• [What you need to do]
Down to the last line, reproduce the data below exactly.

• [Source records]
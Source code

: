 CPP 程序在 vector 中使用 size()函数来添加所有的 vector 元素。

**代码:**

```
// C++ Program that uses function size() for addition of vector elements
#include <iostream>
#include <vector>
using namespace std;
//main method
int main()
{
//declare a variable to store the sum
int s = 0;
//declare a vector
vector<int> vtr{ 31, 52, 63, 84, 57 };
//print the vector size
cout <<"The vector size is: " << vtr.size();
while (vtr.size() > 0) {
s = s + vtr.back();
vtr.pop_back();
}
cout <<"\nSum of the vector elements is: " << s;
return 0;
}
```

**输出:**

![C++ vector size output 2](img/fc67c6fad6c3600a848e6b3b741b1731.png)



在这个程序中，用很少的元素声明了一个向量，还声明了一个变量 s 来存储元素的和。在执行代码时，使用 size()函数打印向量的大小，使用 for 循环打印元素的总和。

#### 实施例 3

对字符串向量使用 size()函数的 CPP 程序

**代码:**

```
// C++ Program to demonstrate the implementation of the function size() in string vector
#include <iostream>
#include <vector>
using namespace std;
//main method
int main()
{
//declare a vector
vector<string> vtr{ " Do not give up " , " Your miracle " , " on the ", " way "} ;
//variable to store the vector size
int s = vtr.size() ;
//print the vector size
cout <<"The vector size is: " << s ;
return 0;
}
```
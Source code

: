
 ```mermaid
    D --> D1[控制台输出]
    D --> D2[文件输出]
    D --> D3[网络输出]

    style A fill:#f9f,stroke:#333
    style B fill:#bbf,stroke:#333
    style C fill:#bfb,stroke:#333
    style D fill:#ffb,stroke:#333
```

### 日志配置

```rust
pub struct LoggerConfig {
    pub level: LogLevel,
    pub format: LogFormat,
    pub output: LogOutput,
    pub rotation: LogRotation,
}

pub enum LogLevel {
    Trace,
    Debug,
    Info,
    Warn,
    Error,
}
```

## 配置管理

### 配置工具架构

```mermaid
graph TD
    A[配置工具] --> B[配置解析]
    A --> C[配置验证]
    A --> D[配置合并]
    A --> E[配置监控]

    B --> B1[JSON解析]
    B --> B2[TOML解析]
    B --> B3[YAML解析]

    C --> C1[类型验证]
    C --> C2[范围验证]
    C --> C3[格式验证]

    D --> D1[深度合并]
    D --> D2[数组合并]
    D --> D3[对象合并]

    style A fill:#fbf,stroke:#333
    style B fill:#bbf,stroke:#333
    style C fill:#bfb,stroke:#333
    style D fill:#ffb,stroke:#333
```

• [Result for this exercise]
Source code

: CPP 程序在 vector 中使用 size()函数来添加所有的 vector 元素。

**代码:**

```
// C++ Program that uses function size() for addition of vector elements
#include <iostream>
#include <vector>
using namespace std;
//main method
int main()
{
//declare a variable to store the sum
int s = 0;
//declare a vector
vector<int> vtr{ 31, 52, 63, 84, 57 };
//print the vector size
cout <<"The vector size is: " << vtr.size();
while (vtr.size() > 0) {
s = s + vtr.back();
vtr.pop_back();
}
cout <<"\nSum of the vector elements is: " << s;
return 0;
}
```

**输出:**

![C++ vector size output 2](img/fc67c6fad6c3600a848e6b3b741b1731.png)



在这个程序中，用很少的元素声明了一个向量，还声明了一个变量 s 来存储元素的和。在执行代码时，使用 size()函数打印向量的大小，使用 for 循环打印元素的总和。

#### 实施例 3

对字符串向量使用 size()函数的 CPP 程序

**代码:**

```
// C++ Program to demonstrate the implementation of the function size() in string vector
#include <iostream>
#include <vector>
using namespace std;
//main method
int main()
{
//declare a vector
vector<string> vtr{ " Do not give up " , " Your miracle " , " on the ", " way "} ;
//variable to store the vector size
int s = vtr.size() ;
//print the vector size
cout <<"The vector size is: " << s ;
return 0;
}
```
Source code

:
 ```mermaid
    D --> D1[控制台输出]
    D --> D2[文件输出]
    D --> D3[网络输出]

    style A fill:#f9f,stroke:#333
    style B fill:#bbf,stroke:#333
    style C fill:#bfb,stroke:#333
    style D fill:#ffb,stroke:#333
```

### 日志配置

```rust
pub struct LoggerConfig {
    pub level: LogLevel,
    pub format: LogFormat,
    pub output: LogOutput,
    pub rotation: LogRotation,
}

pub enum LogLevel {
    Trace,
    Debug,
    Info,
    Warn,
    Error,
}
```

## 配置管理

### 配置工具架构

```mermaid
graph TD
    A[配置工具] --> B[配置解析]
    A --> C[配置验证]
    A --> D[配置合并]
    A --> E[配置监控]

    B --> B1[JSON解析]
    B --> B2[TOML解析]
    B --> B3[YAML解析]

    C --> C1[类型验证]
    C --> C2[范围验证]
    C --> C3[格式验证]

    D --> D1[深度合并]
    D --> D2[数组合并]
    D --> D3[对象合并]

    style A fill:#fbf,stroke:#333
    style B fill:#bbf,stroke:#333
    style C fill:#bfb,stroke:#333
    style D fill:#ffb,stroke:#333
```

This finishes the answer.